On Tue, 12 May 2015, Simon Barber wrote:

> Hi John,
>
> Where would be the best place to see if it would be possible to get 
agreement

> on a global low priority DSCP?

Currently the general assumption among ISPs is that DSCP should be zeroed
between ISPs unless there is a commercial agreement saying that it
shouldn't.
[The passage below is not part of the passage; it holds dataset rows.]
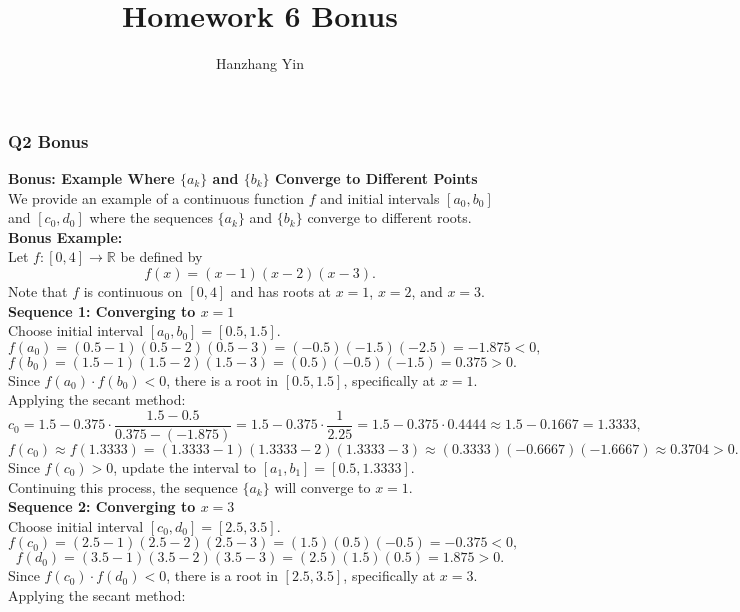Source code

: \documentclass{article}
\title{\vspace{-4em}Homework 6 Bonus}
\author{Hanzhang Yin}
\begin{document}
\maketitle

\subsubsection*{Q2 Bonus}

\textbf{Bonus: Example Where \( \{ a_k \} \) and \( \{ b_k \} \) Converge to Different Points}
\\
We provide an example of a continuous function \( f \) and initial intervals \( [a_0, b_0] \) and \( [c_0, d_0] \) where the sequences \( \{ a_k \} \) and \( \{ b_k \} \) converge to different roots.
\\
\textbf{Bonus Example:}
\\
Let \( f: [0, 4] \to \mathbb{R} \) be defined by
\[
    f(x) = (x - 1)(x - 2)(x - 3).
\]
Note that \( f \) is continuous on \([0, 4]\) and has roots at \( x = 1 \), \( x = 2 \), and \( x = 3 \).
\\
\textbf{Sequence 1: Converging to \( x = 1 \)}
\\
Choose initial interval \( [a_0, b_0] = [0.5, 1.5] \).
\[
    f(a_0) = (0.5 - 1)(0.5 - 2)(0.5 - 3) = (-0.5)(-1.5)(-2.5) = -1.875 < 0,
\]
\[
    f(b_0) = (1.5 - 1)(1.5 - 2)(1.5 - 3) = (0.5)(-0.5)(-1.5) = 0.375 > 0.
\]
Since \( f(a_0) \cdot f(b_0) < 0 \), there is a root in \( [0.5, 1.5] \), specifically at \( x = 1 \).
\\
Applying the secant method:
\[
    c_0 = 1.5 - 0.375 \cdot \frac{1.5 - 0.5}{0.375 - (-1.875)} = 1.5 - 0.375 \cdot \frac{1}{2.25} = 1.5 - 0.375 \cdot 0.4444 \approx 1.5 - 0.1667 = 1.3333,
\]
\[
    f(c_0) \approx f(1.3333) = (1.3333 - 1)(1.3333 - 2)(1.3333 - 3) \approx (0.3333)(-0.6667)(-1.6667) \approx 0.3704 > 0.
\]
Since \( f(c_0) > 0 \), update the interval to \( [a_1, b_1] = [0.5, 1.3333] \).
\\
Continuing this process, the sequence \( \{ a_k \} \) will converge to \( x = 1 \).
\\
\textbf{Sequence 2: Converging to \( x = 3 \)}
\\
Choose initial interval \( [c_0, d_0] = [2.5, 3.5] \).
\[
    f(c_0) = (2.5 - 1)(2.5 - 2)(2.5 - 3) = (1.5)(0.5)(-0.5) = -0.375 < 0,
\]
\[
    f(d_0) = (3.5 - 1)(3.5 - 2)(3.5 - 3) = (2.5)(1.5)(0.5) = 1.875 > 0.
\]
Since \( f(c_0) \cdot f(d_0) < 0 \), there is a root in \( [2.5, 3.5] \), specifically at \( x = 3 \).
\\
Applying the secant method:
\end{document}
This is generally accepted (there are NANOG mailing list
threads on several occasions in the past 5-10 years where this was the
outcome).

The problem is quite complex if you actually want things to act on this
DSCP value, as there are devices with default behaviour is 4 queue 802.1p,
with 1 and 2 (which will match AF1x and AF2x) will have lower priority
than 0 and 3 (BE and AF3x), and people doing DSCP based forwarding,
usually does things the other way around.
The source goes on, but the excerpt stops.